O português coçou o vasto bigode negro. Respondeu:
– Olha, visitem as igrejas aqui de cima. Carmo, Santo Antonio, a imagem do Senhor morto. São muito bonitas. Se tiverem tempo, vão até o Bonfim. Mas, lá é mais longe, vão ter que pegar condução.
– Obrigado – disse Manolo, arrecadando o rateio dos outros para pagar a conta. Voltamos lá pelas duas horas para o almoço. Pode nos aguardar.
Despediram-se e continuaram sua peregrinação pela capital baiana. Visitaram as igrejas indicadas pelo português, descobriram um transporte que os conduziu ao Bonfim, onde visitaram a igreja. Depois Itapagipe, Mont Serrat e Boa Viagem. Aquela fora, sem dúvida, a melhor escala do “Highland Chieftain”. Mesmo com o dinheiro controlado, gastando muito pouco, foi o porto onde mais se divertiram.
As horas passaram rapidamente, pouco depois das duas da tarde estavam de volta ao botequim do português para o almoço. Foi-lhes servida uma deliciosa feijoada, prato que nunca haviam experimentado antes. Feijoada baiana, feita com feijão mulatinho. Recheada de todos os complementos necessários: carne seca, lombo, rabo, orelha, pé de porco. O português explicou:
– Esse é um prato tipicamente brasileiro, originado dos escravos que vieram para cá. Era feito antigamente nas senzalas aproveitando os escravos dos restos da carne de porco que os patrões não comiam, como o lombo, a orelha, o rabinho, o chispe. Hoje, é a comida-símbolo do Brasil, servida nos melhores restaurantes do país. Aqui, no Nordeste, é feita com feijão mulatinho. No Rio, com feijão preto, vocês vão conhecer.
Os imigrantes se fartaram de tanto comer. E, abusaram da pimenta malagueta, que, realmente, como disse o português, dava um gostinho especial à comida. Para acompanhar, mais aguardente de cana-de-açúcar. Não pediram cerveja, pois ficaria muita cara a despesa.
Lá pelas quatro, depois de saciarem a fome com fartura, voltavam para o navio.
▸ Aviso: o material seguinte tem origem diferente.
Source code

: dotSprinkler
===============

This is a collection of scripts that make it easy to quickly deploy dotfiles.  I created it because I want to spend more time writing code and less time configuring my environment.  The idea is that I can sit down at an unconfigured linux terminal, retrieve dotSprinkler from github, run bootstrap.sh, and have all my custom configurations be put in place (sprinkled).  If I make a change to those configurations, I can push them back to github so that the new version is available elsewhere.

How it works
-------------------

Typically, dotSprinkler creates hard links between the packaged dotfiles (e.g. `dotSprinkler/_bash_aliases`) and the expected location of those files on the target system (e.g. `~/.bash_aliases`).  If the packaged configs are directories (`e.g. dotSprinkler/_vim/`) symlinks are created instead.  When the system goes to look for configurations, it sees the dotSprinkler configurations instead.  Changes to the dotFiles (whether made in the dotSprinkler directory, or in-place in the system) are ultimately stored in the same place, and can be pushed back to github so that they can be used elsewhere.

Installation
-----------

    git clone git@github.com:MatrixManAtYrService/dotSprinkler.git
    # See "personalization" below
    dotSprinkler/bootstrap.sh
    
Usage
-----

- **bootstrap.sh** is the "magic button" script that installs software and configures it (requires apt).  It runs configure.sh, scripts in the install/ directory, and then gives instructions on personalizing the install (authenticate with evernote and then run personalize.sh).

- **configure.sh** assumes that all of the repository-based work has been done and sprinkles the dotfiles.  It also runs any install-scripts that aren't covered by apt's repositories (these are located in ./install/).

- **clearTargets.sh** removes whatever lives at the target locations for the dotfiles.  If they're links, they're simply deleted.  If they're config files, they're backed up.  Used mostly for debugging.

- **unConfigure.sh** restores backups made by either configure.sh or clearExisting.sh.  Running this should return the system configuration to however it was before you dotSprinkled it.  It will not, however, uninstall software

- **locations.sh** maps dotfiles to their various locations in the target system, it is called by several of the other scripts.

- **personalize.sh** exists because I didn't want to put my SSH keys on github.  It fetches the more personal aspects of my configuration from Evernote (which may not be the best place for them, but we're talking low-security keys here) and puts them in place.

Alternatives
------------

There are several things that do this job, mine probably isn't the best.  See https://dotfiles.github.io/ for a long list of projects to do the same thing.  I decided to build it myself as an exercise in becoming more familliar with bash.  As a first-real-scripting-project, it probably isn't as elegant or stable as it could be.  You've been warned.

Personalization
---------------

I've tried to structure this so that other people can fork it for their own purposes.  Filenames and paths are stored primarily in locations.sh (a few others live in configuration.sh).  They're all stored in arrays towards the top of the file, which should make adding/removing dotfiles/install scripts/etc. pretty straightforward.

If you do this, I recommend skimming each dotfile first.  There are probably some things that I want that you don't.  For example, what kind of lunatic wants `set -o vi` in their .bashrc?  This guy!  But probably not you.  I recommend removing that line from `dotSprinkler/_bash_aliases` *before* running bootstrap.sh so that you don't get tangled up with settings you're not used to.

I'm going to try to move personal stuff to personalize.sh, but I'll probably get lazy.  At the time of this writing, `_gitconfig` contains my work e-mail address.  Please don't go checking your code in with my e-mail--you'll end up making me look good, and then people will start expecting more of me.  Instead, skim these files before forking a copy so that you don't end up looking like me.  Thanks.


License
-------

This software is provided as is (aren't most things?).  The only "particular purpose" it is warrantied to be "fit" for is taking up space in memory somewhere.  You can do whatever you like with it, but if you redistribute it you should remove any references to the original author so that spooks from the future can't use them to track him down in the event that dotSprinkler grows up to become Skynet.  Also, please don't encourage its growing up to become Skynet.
No caminho, desceram ladeiras estreitas e com aspecto meio suspeito. Das janelas das casas algumas mulheres acenaram alegremente, convidando-os para uma tarde de prazer. Joaquim, já semi-embriagado pelo efeito da aguardente ingerida no almoço, estava disposto a aceitar o convite.
Tentou seduzir os outros.
– Vamos lá. – insistiu, puxando Manolo pelo braço. – Já não vemos mulher há muito tempo.
Manolo desvencilhou-se do seu braço.
– Vamos embora, Joaquim. Essas mulheres vão te deixar liso, sem dinheiro nenhum – disse.
Raphael concordou:
– Vamos, Joaquim. A gente quase não tem dinheiro, não podemos nos dar ao luxo de gastar com putas.
A contragosto, Joaquim concordou com os outros. Voltou para o navio, resmungando.